Svelato il piano contro il governo, ONG cambiano rotta

La Spagna si offre di accogliere la nave Aquarius. L’Italia utilizza il diritto del mare per far rispettare la propria sovranità. “La posizione della nave Ong è contro le norme di diritto di navigazione, rischia il sequestro. Ma questa situazione è figlia del fatto che il nostro Paese è rimasto per troppo tempo col cerino in mano. Ad esempio dando alle Capitanerie il compito di coordinamento”. Parola dell’ammiraglio Caffio che alla Nuova BQ illustra lo scenario futuro: “Dopo due o tre tentativi le ONG capiranno che il gioco non vale la candela”.

IL CAMBIO DI ROTTA, IL DIRITTO DEL MARE (Andrea Zambrano, La Nuova BQ)

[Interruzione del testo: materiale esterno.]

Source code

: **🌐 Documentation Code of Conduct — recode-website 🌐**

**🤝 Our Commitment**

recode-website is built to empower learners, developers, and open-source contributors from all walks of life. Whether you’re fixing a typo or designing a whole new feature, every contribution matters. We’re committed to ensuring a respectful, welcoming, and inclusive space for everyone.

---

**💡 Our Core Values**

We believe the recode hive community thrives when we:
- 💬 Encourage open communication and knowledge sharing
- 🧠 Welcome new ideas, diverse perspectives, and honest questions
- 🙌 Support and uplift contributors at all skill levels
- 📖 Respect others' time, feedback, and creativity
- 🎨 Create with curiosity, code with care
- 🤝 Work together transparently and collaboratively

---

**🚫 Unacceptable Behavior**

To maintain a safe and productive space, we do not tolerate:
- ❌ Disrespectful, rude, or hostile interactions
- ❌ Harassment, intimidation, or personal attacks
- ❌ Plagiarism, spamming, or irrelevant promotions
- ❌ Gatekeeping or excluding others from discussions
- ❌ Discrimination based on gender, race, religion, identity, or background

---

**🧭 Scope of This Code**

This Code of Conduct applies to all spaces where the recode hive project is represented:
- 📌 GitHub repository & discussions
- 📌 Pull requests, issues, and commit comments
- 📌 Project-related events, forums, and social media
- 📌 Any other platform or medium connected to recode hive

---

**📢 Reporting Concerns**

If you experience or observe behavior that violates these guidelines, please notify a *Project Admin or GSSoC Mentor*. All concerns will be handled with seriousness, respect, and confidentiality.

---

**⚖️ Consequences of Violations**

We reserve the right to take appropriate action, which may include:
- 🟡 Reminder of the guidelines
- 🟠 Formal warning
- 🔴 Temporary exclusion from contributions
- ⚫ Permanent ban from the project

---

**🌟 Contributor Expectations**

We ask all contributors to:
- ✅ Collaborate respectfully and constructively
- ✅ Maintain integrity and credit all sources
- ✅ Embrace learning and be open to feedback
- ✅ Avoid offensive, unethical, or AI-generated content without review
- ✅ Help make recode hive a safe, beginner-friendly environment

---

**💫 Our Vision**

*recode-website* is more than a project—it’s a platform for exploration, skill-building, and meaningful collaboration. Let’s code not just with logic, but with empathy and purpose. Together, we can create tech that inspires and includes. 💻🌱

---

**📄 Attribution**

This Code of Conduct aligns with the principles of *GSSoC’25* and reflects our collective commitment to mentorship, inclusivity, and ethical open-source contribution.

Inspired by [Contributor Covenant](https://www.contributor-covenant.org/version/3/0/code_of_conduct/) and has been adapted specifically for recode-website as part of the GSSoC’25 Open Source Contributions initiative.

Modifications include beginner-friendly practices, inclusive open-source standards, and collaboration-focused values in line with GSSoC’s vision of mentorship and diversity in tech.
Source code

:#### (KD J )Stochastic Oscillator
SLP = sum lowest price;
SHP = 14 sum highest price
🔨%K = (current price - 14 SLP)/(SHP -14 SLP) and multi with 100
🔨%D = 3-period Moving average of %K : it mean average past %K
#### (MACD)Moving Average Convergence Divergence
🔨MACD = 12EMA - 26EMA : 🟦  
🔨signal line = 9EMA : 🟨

Nonostante le accuse, nessuno dei migranti di Aquarius è in pericolo di vita. Lo dimostrano i reportages dei giornalisti imbarcati sulla nave della ONG. Saliti a bordo con un unico scopo che dimostra la premeditazione del “piano”: raccontare la prima missione da quando “si è insediato il governo xenofobo”.

CONTRO “IL GOVERNO XENOFOBO” IL PIANO DEI CRONISTI EMBEDDED

La politica delle immigrazioni non è come l’azione di chi sta sulla spiaggia e vede il naufrago agitare le braccia e gridare. L’azione politica, per essere buona, deve tenere presente il bene comune in tutti i suoi aspetti.

IL RICATTO MORALE È INACCETTABILE (Stefano Fontana, La Nuova BQ)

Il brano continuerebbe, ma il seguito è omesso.